Recent research published in Nature has revealed that CTCF does more than simply block cohesin like a roadblock. It can change the direction of loop extrusion and even cause loops to shrink. The permeability of TAD boundaries also depends on the physical tension in the DNA strand, making the system more dynamic and responsive than scientists initially assumed.

Controlling Gene Expression

The loops cohesin creates have direct consequences for which genes a cell turns on. Genes are activated when regulatory regions called enhancers come into physical contact with gene promoters. Cohesin-mediated loops can bring an enhancer and its target promoter together across large genomic distances, essentially connecting a switch to the light it controls.

There are two major classes of these loops. The first type has CTCF anchored at both ends and primarily functions as an insulating boundary. The second type connects active enhancers directly to promoters and often lacks CTCF entirely. At these CTCF-free sites, common transcription factors and chromatin-modifying proteins help stabilize cohesin in place, keeping the enhancer-promoter connection intact.

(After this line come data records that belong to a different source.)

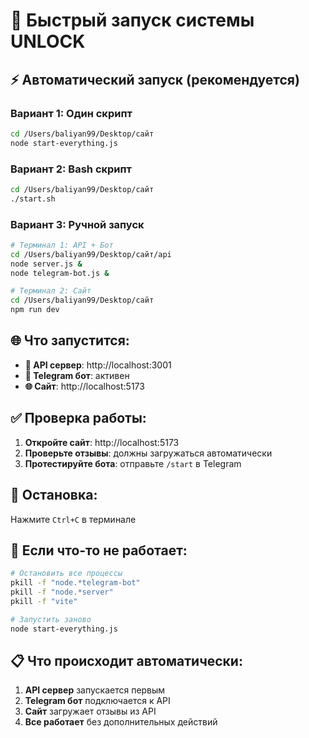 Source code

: # 🚀 Быстрый запуск системы UNLOCK

## ⚡ Автоматический запуск (рекомендуется)

### **Вариант 1: Один скрипт**
```bash
cd /Users/baliyan99/Desktop/сайт
node start-everything.js
```

### **Вариант 2: Bash скрипт**
```bash
cd /Users/baliyan99/Desktop/сайт
./start.sh
```

### **Вариант 3: Ручной запуск**
```bash
# Терминал 1: API + Бот
cd /Users/baliyan99/Desktop/сайт/api
node server.js &
node telegram-bot.js &

# Терминал 2: Сайт
cd /Users/baliyan99/Desktop/сайт
npm run dev
```

## 🌐 Что запустится:

- **📡 API сервер**: http://localhost:3001
- **🤖 Telegram бот**: активен
- **🌐 Сайт**: http://localhost:5173

## ✅ Проверка работы:

1. **Откройте сайт**: http://localhost:5173
2. **Проверьте отзывы**: должны загружаться автоматически
3. **Протестируйте бота**: отправьте `/start` в Telegram

## 🛑 Остановка:

Нажмите `Ctrl+C` в терминале

## 🔧 Если что-то не работает:

```bash
# Остановить все процессы
pkill -f "node.*telegram-bot"
pkill -f "node.*server"
pkill -f "vite"

# Запустить заново
node start-everything.js
```

## 📋 Что происходит автоматически:

1. **API сервер** запускается первым
2. **Telegram бот** подключается к API
3. **Сайт** загружает отзывы из API
4. **Все работает** без дополнительных действий

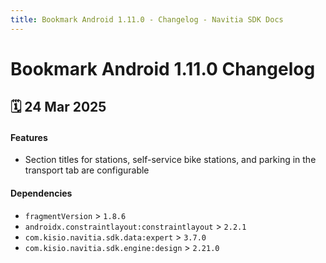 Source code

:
 ```yaml
---
title: Bookmark Android 1.11.0 - Changelog - Navitia SDK Docs
---
```


# Bookmark Android 1.11.0 Changelog

<h2>🗓 24 Mar 2025</h2>

#### Features
- Section titles for stations, self-service bike stations, and parking in the transport tab are configurable

#### Dependencies
- `fragmentVersion` > `1.8.6`
- `androidx.constraintlayout:constraintlayout` > `2.2.1`
- `com.kisio.navitia.sdk.data:expert` > `3.7.0`
- `com.kisio.navitia.sdk.engine:design` > `2.21.0`
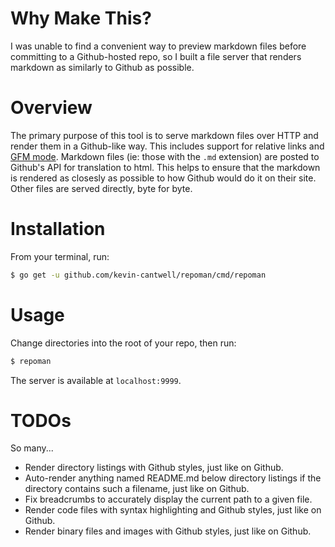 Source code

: # Why Make This?

I was unable to find a convenient way to preview markdown files before committing to a Github-hosted repo, so I built a file server that renders markdown as similarly to Github as possible.

# Overview

The primary purpose of this tool is to serve markdown files over HTTP and render them in a Github-like way. This includes support for relative links and [GFM mode](https://developer.github.com/v3/markdown/#render-an-arbitrary-markdown-document). Markdown files (ie: those with the `.md` extension) are posted to Github's API for translation to html. This helps to ensure that the markdown is rendered as closesly as possible to how Github would do it on their site. Other files are served directly, byte for byte. 

# Installation

From your terminal, run:

```bash
$ go get -u github.com/kevin-cantwell/repoman/cmd/repoman
```

# Usage

Change directories into the root of your repo, then run:

```bash
$ repoman
```

The server is available at `localhost:9999`.

# TODOs

So many...

* Render directory listings with Github styles, just like on Github.
* Auto-render anything named README.md below directory listings if the directory contains such a filename, just like on Github.
* Fix breadcrumbs to accurately display the current path to a given file.
* Render code files with syntax highlighting and Github styles, just like on Github.
* Render binary files and images with Github styles, just like on Github. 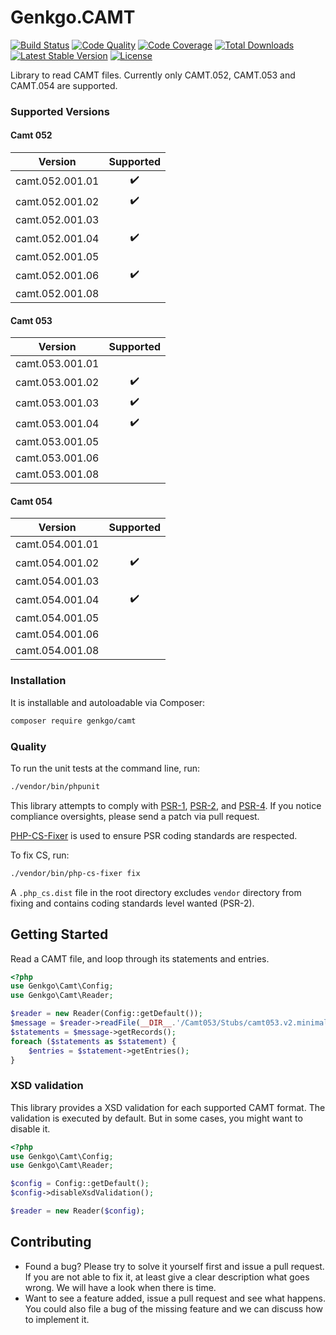 # Genkgo.CAMT

[![Build Status](https://github.com/genkgo/camt/workflows/main/badge.svg)](https://github.com/genkgo/camt/actions)
[![Code Quality](https://scrutinizer-ci.com/g/genkgo/camt/badges/quality-score.png?b=master)](https://scrutinizer-ci.com/g/genkgo/camt/?branch=master)
[![Code Coverage](https://scrutinizer-ci.com/g/genkgo/camt/badges/coverage.png?b=master)](https://scrutinizer-ci.com/g/genkgo/camt/?branch=master)
[![Total Downloads](https://poser.pugx.org/genkgo/camt/downloads.png)](https://packagist.org/packages/genkgo/camt)
[![Latest Stable Version](https://poser.pugx.org/genkgo/camt/v/stable.png)](https://packagist.org/packages/genkgo/camt)
[![License](https://poser.pugx.org/genkgo/camt/license.png)](https://packagist.org/packages/genkgo/camt)

Library to read CAMT files. Currently only CAMT.052, CAMT.053 and CAMT.054 are supported.

### Supported Versions

#### Camt 052

| Version           | Supported          |
| :---------------: | :----------------: |
| camt.052.001.01   | :heavy_check_mark: |
| camt.052.001.02   | :heavy_check_mark: |
| camt.052.001.03   |                    |
| camt.052.001.04   | :heavy_check_mark: |
| camt.052.001.05   |                    |
| camt.052.001.06   | :heavy_check_mark: |
| camt.052.001.08   |                    |

#### Camt 053

| Version           | Supported          |
| :---------------: | :----------------: |
| camt.053.001.01   |                    |
| camt.053.001.02   | :heavy_check_mark: |
| camt.053.001.03   | :heavy_check_mark: |
| camt.053.001.04   | :heavy_check_mark: |
| camt.053.001.05   |                    |
| camt.053.001.06   |                    |
| camt.053.001.08   |                    |

#### Camt 054

| Version           | Supported          |
| :---------------: | :----------------: |
| camt.054.001.01   |                    |
| camt.054.001.02   | :heavy_check_mark: |
| camt.054.001.03   |                    |
| camt.054.001.04   | :heavy_check_mark: |
| camt.054.001.05   |                    |
| camt.054.001.06   |                    |
| camt.054.001.08   |                    |

### Installation

It is installable and autoloadable via Composer:

```sh
composer require genkgo/camt
```

### Quality

To run the unit tests at the command line, run:

```sh
./vendor/bin/phpunit
```

This library attempts to comply with [PSR-1][], [PSR-2][], and [PSR-4][]. If
you notice compliance oversights, please send a patch via pull request.

[PSR-1]: https://github.com/php-fig/fig-standards/blob/master/accepted/PSR-1-basic-coding-standard.md
[PSR-2]: https://github.com/php-fig/fig-standards/blob/master/accepted/PSR-2-coding-style-guide.md
[PSR-4]: https://github.com/php-fig/fig-standards/blob/master/accepted/PSR-4-autoloader.md

[PHP-CS-Fixer](https://github.com/FriendsOfPHP/PHP-CS-Fixer) is used to ensure PSR coding standards are respected.

To fix CS, run:

```sh
./vendor/bin/php-cs-fixer fix
```

A `.php_cs.dist` file in the root directory excludes `vendor` directory from fixing and contains coding standards level wanted (PSR-2).

## Getting Started

Read a CAMT file, and loop through its statements and entries.

```php
<?php
use Genkgo\Camt\Config;
use Genkgo\Camt\Reader;

$reader = new Reader(Config::getDefault());
$message = $reader->readFile(__DIR__.'/Camt053/Stubs/camt053.v2.minimal.xml');
$statements = $message->getRecords();
foreach ($statements as $statement) {
    $entries = $statement->getEntries();
}
```



### XSD validation
   
This library provides a XSD validation for each supported CAMT format. The validation is executed by default. But in some cases, you might want to disable it.

```php
<?php
use Genkgo\Camt\Config;
use Genkgo\Camt\Reader;

$config = Config::getDefault();
$config->disableXsdValidation();

$reader = new Reader($config);
```
   

## Contributing

- Found a bug? Please try to solve it yourself first and issue a pull request. If you are not able to fix it, at least
  give a clear description what goes wrong. We will have a look when there is time.
- Want to see a feature added, issue a pull request and see what happens. You could also file a bug of the missing
  feature and we can discuss how to implement it.
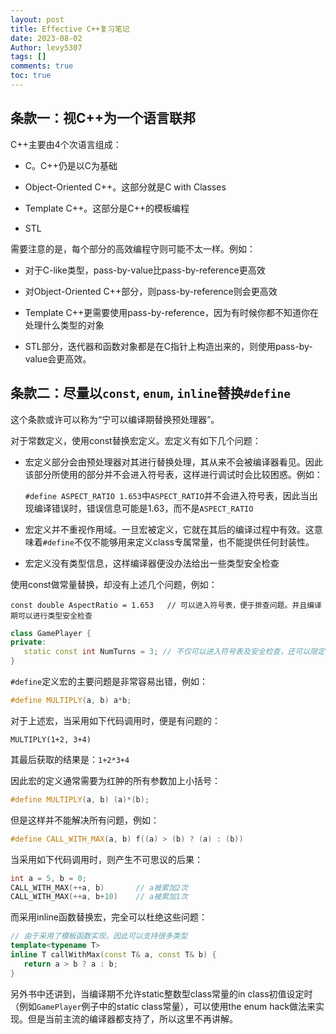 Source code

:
 ```yaml
---
layout: post
title: Effective C++复习笔记
date: 2023-08-02
Author: levy5307
tags: []
comments: true
toc: true
---
```


## 条款一：视C++为一个语言联邦

C++主要由4个次语言组成：

- C。C++仍是以C为基础

- Object-Oriented C++。这部分就是C with Classes

- Template C++。这部分是C++的模板编程

- STL

需要注意的是，每个部分的高效编程守则可能不太一样。例如：

- 对于C-like类型，pass-by-value比pass-by-reference更高效

- 对Object-Oriented C++部分，则pass-by-reference则会更高效

- Template C++更需要使用pass-by-reference，因为有时候你都不知道你在处理什么类型的对象

- STL部分，迭代器和函数对象都是在C指针上构造出来的，则使用pass-by-value会更高效。

## 条款二：尽量以`const`, `enum`, `inline`替换`#define`

这个条款或许可以称为“宁可以编译期替换预处理器”。

对于常数定义，使用const替换宏定义。宏定义有如下几个问题：

- 宏定义部分会由预处理器对其进行替换处理，其从来不会被编译器看见。因此该部分所使用的部分并不会进入符号表，这样进行调试时会比较困惑。例如：

  `#define ASPECT_RATIO 1.653`中`ASPECT_RATIO`并不会进入符号表，因此当出现编译错误时，错误信息可能是1.63，而不是`ASPECT_RATIO`

- 宏定义并不重视作用域。一旦宏被定义，它就在其后的编译过程中有效。这意味着`#define`不仅不能够用来定义class专属常量，也不能提供任何封装性。

- 宏定义没有类型信息，这样编译器便没办法给出一些类型安全检查

使用const做常量替换，却没有上述几个问题，例如：

  `const double AspectRatio = 1.653   // 可以进入符号表，便于排查问题。并且编译期可以进行类型安全检查`

  ```cpp
  class GamePlayer {
  private:
     static const int NumTurns = 3; // 不仅可以进入符号表及安全检查，还可以限定作用域
  }
  ```

`#define`定义宏的主要问题是非常容易出错，例如：

```cpp
#define MULTIPLY(a, b) a*b;
```

对于上述宏，当采用如下代码调用时，便是有问题的：

```
MULTIPLY(1+2, 3+4)
```

其最后获取的结果是：`1+2*3+4`

因此宏的定义通常需要为红肿的所有参数加上小括号：

```cpp
#define MULTIPLY(a, b) (a)*(b);
```

但是这样并不能解决所有问题，例如：

```cpp
#define CALL_WITH_MAX(a, b) f((a) > (b) ? (a) : (b))
```

当采用如下代码调用时，则产生不可思议的后果：

```cpp
int a = 5, b = 0;
CALL_WITH_MAX(++a, b)       // a被累加2次
CALL_WITH_MAX(++a, b+10)    // a被累加1次
```

而采用inline函数替换宏，完全可以杜绝这些问题：

```cpp
// 由于采用了模板函数实现，因此可以支持很多类型
template<typename T>
inline T callWithMax(const T& a, const T& b) {
   return a > b ? a : b;
}
```

另外书中还讲到，当编译期不允许static整数型class常量的in class初值设定时（例如`GamePlayer`例子中的static class常量），可以使用the enum hack做法来实现。但是当前主流的编译器都支持了，所以这里不再讲解。

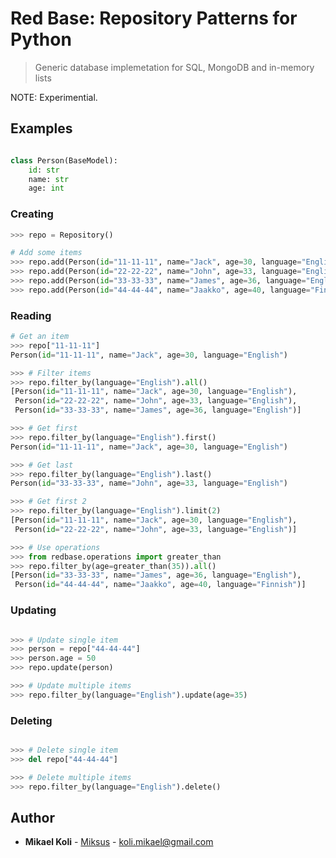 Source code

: 
# Red Base: Repository Patterns for Python
> Generic database implemetation for SQL, MongoDB and in-memory lists

NOTE: Experimential.

## Examples

```python

class Person(BaseModel):
    id: str
    name: str
    age: int

```

### Creating

```python
>>> repo = Repository()

# Add some items
>>> repo.add(Person(id="11-11-11", name="Jack", age=30, language="English"))
>>> repo.add(Person(id="22-22-22", name="John", age=33, language="English"))
>>> repo.add(Person(id="33-33-33", name="James", age=36, language="English"))
>>> repo.add(Person(id="44-44-44", name="Jaakko", age=40, language="Finnish"))
```

### Reading

```python
# Get an item
>>> repo["11-11-11"]
Person(id="11-11-11", name="Jack", age=30, language="English")

>>> # Filter items
>>> repo.filter_by(language="English").all()
[Person(id="11-11-11", name="Jack", age=30, language="English"),
 Person(id="22-22-22", name="John", age=33, language="English"),
 Person(id="33-33-33", name="James", age=36, language="English")]

>>> # Get first
>>> repo.filter_by(language="English").first()
Person(id="11-11-11", name="Jack", age=30, language="English")

>>> # Get last
>>> repo.filter_by(language="English").last()
Person(id="33-33-33", name="John", age=33, language="English")

>>> # Get first 2
>>> repo.filter_by(language="English").limit(2)
[Person(id="11-11-11", name="Jack", age=30, language="English"),
 Person(id="22-22-22", name="John", age=33, language="English")]

>>> # Use operations
>>> from redbase.operations import greater_than
>>> repo.filter_by(age=greater_than(35)).all()
[Person(id="33-33-33", name="James", age=36, language="English"),
 Person(id="44-44-44", name="Jaakko", age=40, language="Finnish")]
```

### Updating
```python

>>> # Update single item
>>> person = repo["44-44-44"]
>>> person.age = 50
>>> repo.update(person)

>>> # Update multiple items
>>> repo.filter_by(language="English").update(age=35)
```

### Deleting
```python

>>> # Delete single item
>>> del repo["44-44-44"]

>>> # Delete multiple items
>>> repo.filter_by(language="English").delete()
```

## Author

* **Mikael Koli** - [Miksus](https://github.com/Miksus) - koli.mikael@gmail.com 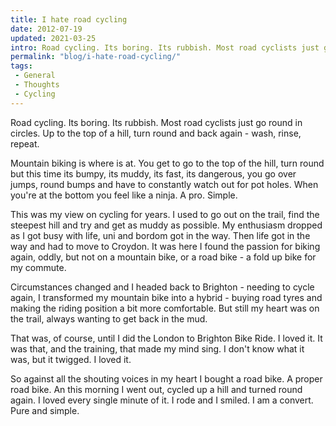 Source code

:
 ```yaml
---
title: I hate road cycling
date: 2012-07-19
updated: 2021-03-25
intro: Road cycling. Its boring. Its rubbish. Most road cyclists just go round in circles. Up to the top of a hill, turn round and back again - wash, rinse, repeat.
permalink: "blog/i-hate-road-cycling/"
tags:
 - General
 - Thoughts
 - Cycling
---
```


Road cycling. Its boring. Its rubbish. Most road cyclists just go round in circles. Up to the top of a hill, turn round and back again - wash, rinse, repeat.

Mountain biking is where is at. You get to go to the top of the hill, turn round but this time its bumpy, its muddy, its fast, its dangerous, you go over jumps, round bumps and have to constantly watch out for pot holes. When you're at the bottom you feel like a ninja. A pro. Simple.

This was my view on cycling for years. I used to go out on the trail, find the steepest hill and try and get as muddy as possible. My enthusiasm dropped as I got busy with life, uni and bordom got in the way. Then life got in the way and had to move to Croydon. It was here I found the passion for biking again, oddly, but not on a mountain bike, or a road bike - a fold up bike for my commute.

Circumstances changed and I headed back to Brighton - needing to cycle again, I transformed my mountain bike into a hybrid - buying road tyres and making the riding position a bit more comfortable. But still my heart was on the trail, always wanting to get back in the mud.

That was, of course, until I did the London to Brighton Bike Ride. I loved it. It was that, and the training, that made my mind sing. I don't know what it was, but it twigged. I loved it.

So against all the shouting voices in my heart I bought a road bike. A proper road bike. An this morning I went out, cycled up a hill and turned round again. I loved every single minute of it. I rode and I smiled. I am a convert. Pure and simple.
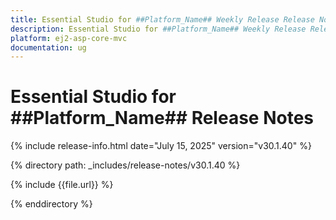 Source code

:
 ```yaml
---
title: Essential Studio for ##Platform_Name## Weekly Release Release Notes  
description: Essential Studio for ##Platform_Name## Weekly Release Release Notes  
platform: ej2-asp-core-mvc
documentation: ug
---
```


# Essential Studio for ##Platform_Name##  Release Notes  

{% include release-info.html date="July 15, 2025"  version="v30.1.40" %}

{% directory path: _includes/release-notes/v30.1.40 %}

{% include {{file.url}} %}

{% enddirectory %} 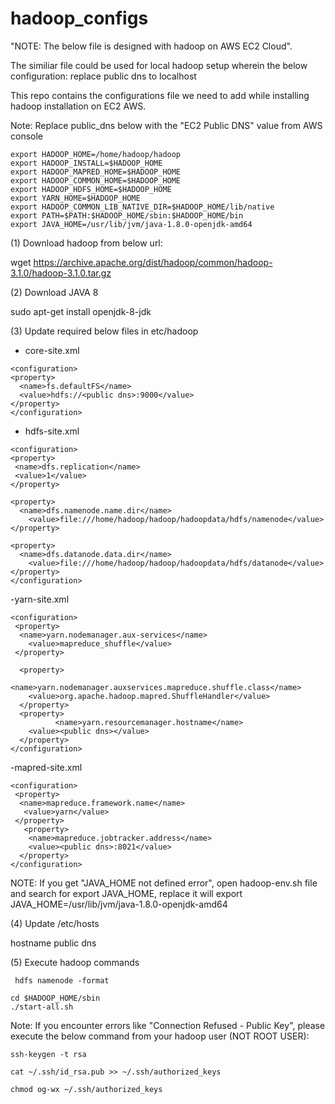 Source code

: # hadoop_configs
"NOTE: The below file is designed with hadoop on AWS EC2 Cloud".

The similiar file could be used for local hadoop setup wherein the below configuration: replace public dns to localhost


This repo contains the configurations file we need to add while installing hadoop installation on EC2 AWS.

Note: Replace public_dns below with the "EC2 Public DNS" value from AWS console

```
export HADOOP_HOME=/home/hadoop/hadoop
export HADOOP_INSTALL=$HADOOP_HOME
export HADOOP_MAPRED_HOME=$HADOOP_HOME
export HADOOP_COMMON_HOME=$HADOOP_HOME
export HADOOP_HDFS_HOME=$HADOOP_HOME
export YARN_HOME=$HADOOP_HOME
export HADOOP_COMMON_LIB_NATIVE_DIR=$HADOOP_HOME/lib/native
export PATH=$PATH:$HADOOP_HOME/sbin:$HADOOP_HOME/bin
export JAVA_HOME=/usr/lib/jvm/java-1.8.0-openjdk-amd64

```



(1) Download hadoop from below url:

wget https://archive.apache.org/dist/hadoop/common/hadoop-3.1.0/hadoop-3.1.0.tar.gz

(2) Download JAVA 8

sudo apt-get install openjdk-8-jdk

(3) Update required below files in etc/hadoop

- core-site.xml

```
<configuration>
<property>
  <name>fs.defaultFS</name>
  <value>hdfs://<public dns>:9000</value>
</property>
</configuration>
```


- hdfs-site.xml

```
<configuration>
<property>
 <name>dfs.replication</name>
 <value>1</value>
</property>

<property>
  <name>dfs.namenode.name.dir</name>
    <value>file:///home/hadoop/hadoop/hadoopdata/hdfs/namenode</value>
</property>

<property>
  <name>dfs.datanode.data.dir</name>
    <value>file:///home/hadoop/hadoop/hadoopdata/hdfs/datanode</value>
</property>
</configuration>
```



-yarn-site.xml

```
<configuration>
 <property>
  <name>yarn.nodemanager.aux-services</name>
    <value>mapreduce_shuffle</value>
 </property>

  <property>
          <name>yarn.nodemanager.auxservices.mapreduce.shuffle.class</name>
    <value>org.apache.hadoop.mapred.ShuffleHandler</value>
  </property>
  <property>
          <name>yarn.resourcemanager.hostname</name>
    <value><public dns></value>
  </property>
</configuration>

```

-mapred-site.xml


```
<configuration>
 <property>
  <name>mapreduce.framework.name</name>
   <value>yarn</value>
 </property>
   <property>
    <name>mapreduce.jobtracker.address</name>
    <value><public dns>:8021</value>
  </property>
</configuration>
```
NOTE:
If you get "JAVA_HOME not defined error", open hadoop-env.sh file
and search for export JAVA_HOME, replace it will export JAVA_HOME=/usr/lib/jvm/java-1.8.0-openjdk-amd64


(4) Update /etc/hosts

hostname             public dns



(5) Execute hadoop commands
```
 hdfs namenode -format

cd $HADOOP_HOME/sbin
./start-all.sh
```


Note:
If you encounter errors like "Connection Refused - Public Key", please execute the below command from your hadoop user (NOT ROOT USER):
```
ssh-keygen -t rsa
```
```
cat ~/.ssh/id_rsa.pub >> ~/.ssh/authorized_keys
```
```
chmod og-wx ~/.ssh/authorized_keys
```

Interestingly, experiments that rapidly remove cohesin or CTCF from cells eliminate DNA loops across the genome but have surprisingly modest effects on gene activity in the short term. This suggests that while cohesin-mediated loops are important for setting up and maintaining proper gene regulation, cells have some buffering capacity that can sustain transcription temporarily even when the loops disappear.

Specialized Roles in Meiosis

During meiosis, the type of cell division that produces eggs and sperm, cells use specialized versions of cohesin subunits. In mammals, the standard RAD21 is largely replaced by a protein called REC8, SMC1A is swapped for SMC1B, and SA1/SA2 are replaced by STAG3. These meiotic versions handle the unique demands of meiosis, including pairing homologous chromosomes (not just sister chromatids) and managing the two rounds of division needed to halve the chromosome number.

SMC1B, originally thought to function only in meiosis, has since been found in non-meiotic cells as well, where it participates in a mitotic cohesin complex. This overlap hints that the boundary between “meiotic” and “mitotic” cohesin may be less rigid than initially believed.

What Happens When Cohesin Goes Wrong

Because cohesin is involved in so many fundamental cellular processes, mutations in its subunits or regulatory proteins cause serious developmental disorders collectively known as cohesinopathies. The best-characterized of these is Cornelia de Lange syndrome, which results from mutations in any of at least seven genes that affect the cohesin complex. People with this condition typically have distinctive facial features, growth delays, and limb malformations, though the severity varies widely.

Cornelia de Lange syndrome is often described as a “transcriptomopathy,” meaning the symptoms arise not from failures in chromosome segregation but from widespread disruptions in gene expression during development. This underscores how central cohesin’s genome-organizing role is to normal human biology. Cohesin mutations have also been linked to certain cancers, where faulty chromosome segregation or altered gene regulation can drive tumor growth.